DATA IN THIS EXERCISE
──────
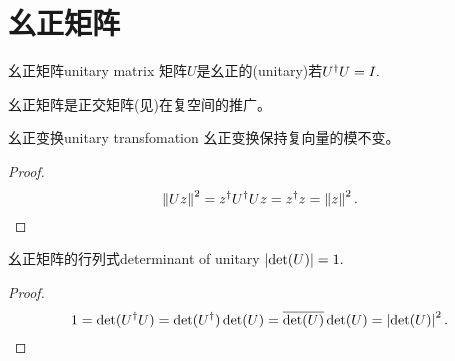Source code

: \section{幺正矩阵}
\begin{definition}{幺正矩阵}{unitary matrix}
	矩阵$U$是幺正的(unitary)若$U^\dagger U=I.$
\end{definition}
幺正矩阵是正交矩阵(见)在复空间的推广。
\begin{theorem}{幺正变换}{unitary transfomation}
	幺正变换保持复向量的模不变。
\end{theorem}
\begin{proof}
	\[
		\left\lVert Uz\right\rVert^2=z^\dagger U^\dagger Uz=z^\dagger z=\left\lVert z\right\rVert^2.
		\qedhere
	\]
\end{proof}
\begin{theorem}{幺正矩阵的行列式}{determinant of unitary}
	$\left\lvert\det(U)\right\rvert=1.$
\end{theorem}
\begin{proof}
	\[
		1=\det(U^\dagger U)=\det(U^\dagger)\det(U)=\overline{\det(U)}\det(U)=\left\lvert\det(U)\right\rvert^2.
		\qedhere
	\]
\end{proof}
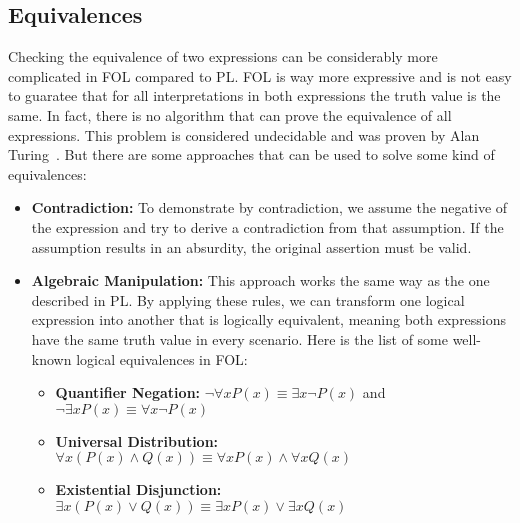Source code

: \subsection{Equivalences}
Checking the equivalence of two expressions can be considerably more complicated in \gls{FOL} compared to \gls{PL}. \gls{FOL} is way more expressive and is not easy to guaratee that for all interpretations in both expressions the truth value is the same. In fact, there is no algorithm that can prove the equivalence of all expressions. This problem is considered undecidable and was proven by Alan Turing~\cite{turing1936}. But there are some approaches that can be used to solve some kind of equivalences:

\begin{itemize}
    \item \textbf{Contradiction:} To demonstrate by contradiction, we assume the negative of the expression and try to derive a contradiction from that assumption. If the assumption results in an absurdity, the original assertion must be valid.
    \item \textbf{Algebraic Manipulation:} This approach works the same way as the one described in \gls{PL}. By applying these rules, we can transform one logical expression into another that is logically equivalent, meaning both expressions have the same truth value in every scenario. Here is the list of some well-known logical equivalences in \gls{FOL}:

    \begin{itemize}
        \item \textbf{Quantifier Negation:} \( \neg \forall x P(x) \equiv \exists x \neg P(x) \) and \( \neg \exists x P(x) \equiv \forall x \neg P(x) \)
        \item \textbf{Universal Distribution:} \( \forall x (P(x) \land Q(x)) \equiv \forall x P(x) \land \forall x Q(x) \)
        \item \textbf{Existential Disjunction:} \( \exists x (P(x) \lor Q(x)) \equiv \exists x P(x) \lor \exists x Q(x) \)

    \end{itemize}

\end{itemize}  


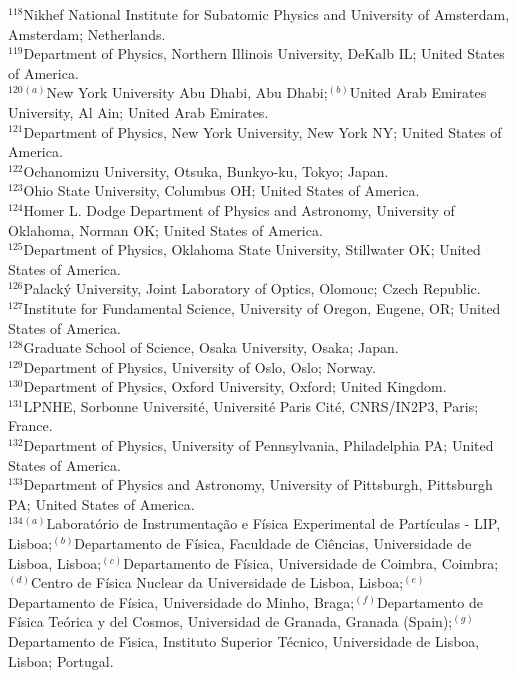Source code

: \begin{flushleft}
$^{118}$Nikhef National Institute for Subatomic Physics and University of Amsterdam, Amsterdam; Netherlands.\\
$^{119}$Department of Physics, Northern Illinois University, DeKalb IL; United States of America.\\
$^{120}$$^{(a)}$New York University Abu Dhabi, Abu Dhabi;$^{(b)}$United Arab Emirates University, Al Ain; United Arab Emirates.\\
$^{121}$Department of Physics, New York University, New York NY; United States of America.\\
$^{122}$Ochanomizu University, Otsuka, Bunkyo-ku, Tokyo; Japan.\\
$^{123}$Ohio State University, Columbus OH; United States of America.\\
$^{124}$Homer L. Dodge Department of Physics and Astronomy, University of Oklahoma, Norman OK; United States of America.\\
$^{125}$Department of Physics, Oklahoma State University, Stillwater OK; United States of America.\\
$^{126}$Palack\'y University, Joint Laboratory of Optics, Olomouc; Czech Republic.\\
$^{127}$Institute for Fundamental Science, University of Oregon, Eugene, OR; United States of America.\\
$^{128}$Graduate School of Science, Osaka University, Osaka; Japan.\\
$^{129}$Department of Physics, University of Oslo, Oslo; Norway.\\
$^{130}$Department of Physics, Oxford University, Oxford; United Kingdom.\\
$^{131}$LPNHE, Sorbonne Universit\'e, Universit\'e Paris Cit\'e, CNRS/IN2P3, Paris; France.\\
$^{132}$Department of Physics, University of Pennsylvania, Philadelphia PA; United States of America.\\
$^{133}$Department of Physics and Astronomy, University of Pittsburgh, Pittsburgh PA; United States of America.\\
$^{134}$$^{(a)}$Laborat\'orio de Instrumenta\c{c}\~ao e F\'isica Experimental de Part\'iculas - LIP, Lisboa;$^{(b)}$Departamento de F\'isica, Faculdade de Ci\^{e}ncias, Universidade de Lisboa, Lisboa;$^{(c)}$Departamento de F\'isica, Universidade de Coimbra, Coimbra;$^{(d)}$Centro de F\'isica Nuclear da Universidade de Lisboa, Lisboa;$^{(e)}$Departamento de F\'isica, Universidade do Minho, Braga;$^{(f)}$Departamento de F\'isica Te\'orica y del Cosmos, Universidad de Granada, Granada (Spain);$^{(g)}$Departamento de F\'{\i}sica, Instituto Superior T\'ecnico, Universidade de Lisboa, Lisboa; Portugal.\\

\end{flushleft}
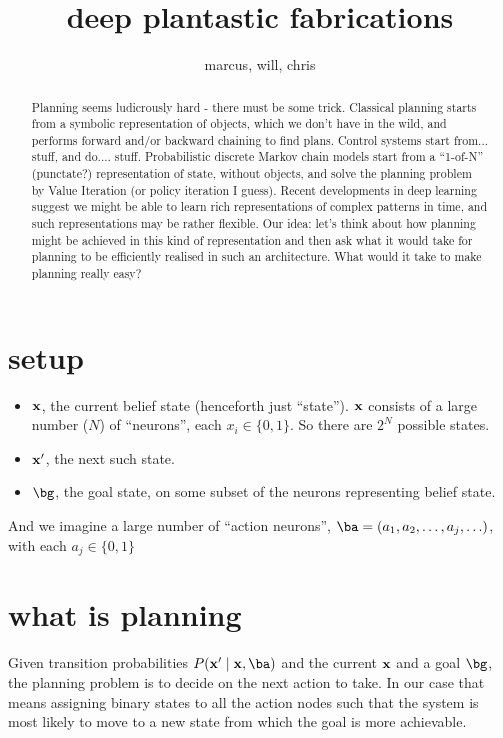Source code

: \documentclass[11pt]{article}
\title{deep plantastic fabrications}
\author{marcus, will, chris}
\date{}
\begin{document}
\maketitle

\begin{abstract}
 Planning seems ludicrously hard - there must be some trick. Classical planning starts from a symbolic representation of objects, which we don't have in the wild, and performs forward and/or backward chaining to find plans. Control systems start from... stuff, and do.... stuff. Probabilistic discrete Markov chain models start from a ``1-of-N'' (punctate?) representation of state, without objects, and solve the planning problem by Value Iteration (or policy iteration I guess). Recent developments in deep learning suggest we might be able to learn rich representations of complex patterns in time, and such representations may be rather flexible. Our idea: let's think about how planning might be achieved in this kind of representation and then ask what it would take for planning to be efficiently realised in such an architecture. What would it take to make planning really easy?
\end{abstract}

\section{setup}
\begin{itemize}
 \item $\mathbf{x}$, the current belief state (henceforth just ``state''). $\mathbf{x}$ consists of a large number ($N$) of ``neurons'', each $x_i \in \{0,1\}$. So there are $2^N$ possible states.
 \item $\mathbf{x}^\prime$, the next such state.
 \item $\bg$, the goal state, on some subset of the neurons representing belief state.
\end{itemize}

And we imagine a large number of ``action neurons'', $\ba = (a_1, a_2, \ldots, a_j,\ldots)$, with each $a_j \in \{0,1\}$


\section{what is planning}
Given transition probabilities $P(\bx^\prime \mid \bx, \ba)$ and the current $\mathbf{x}$ and a goal $\bg$, the planning problem is to decide on the next action to take. In our case that means assigning binary states to all the action nodes such that the system is most likely to move to a new state from which the goal is more achievable.
\end{document}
──────
WORK ORDER
Reply with exactly the lines above from the one that contains "are $2^N$ possible states." through the final line of the material, and with nothing else.

EXPECTED ANSWER
 \item $\mathbf{x}$, the current belief state (henceforth just ``state''). $\mathbf{x}$ consists of a large number ($N$) of ``neurons'', each $x_i \in \{0,1\}$. So there are $2^N$ possible states.
 \item $\mathbf{x}^\prime$, the next such state.
 \item $\bg$, the goal state, on some subset of the neurons representing belief state.
\end{itemize}

And we imagine a large number of ``action neurons'', $\ba = (a_1, a_2, \ldots, a_j,\ldots)$, with each $a_j \in \{0,1\}$


\section{what is planning}
Given transition probabilities $P(\bx^\prime \mid \bx, \ba)$ and the current $\mathbf{x}$ and a goal $\bg$, the planning problem is to decide on the next action to take. In our case that means assigning binary states to all the action nodes such that the system is most likely to move to a new state from which the goal is more achievable.
\end{document}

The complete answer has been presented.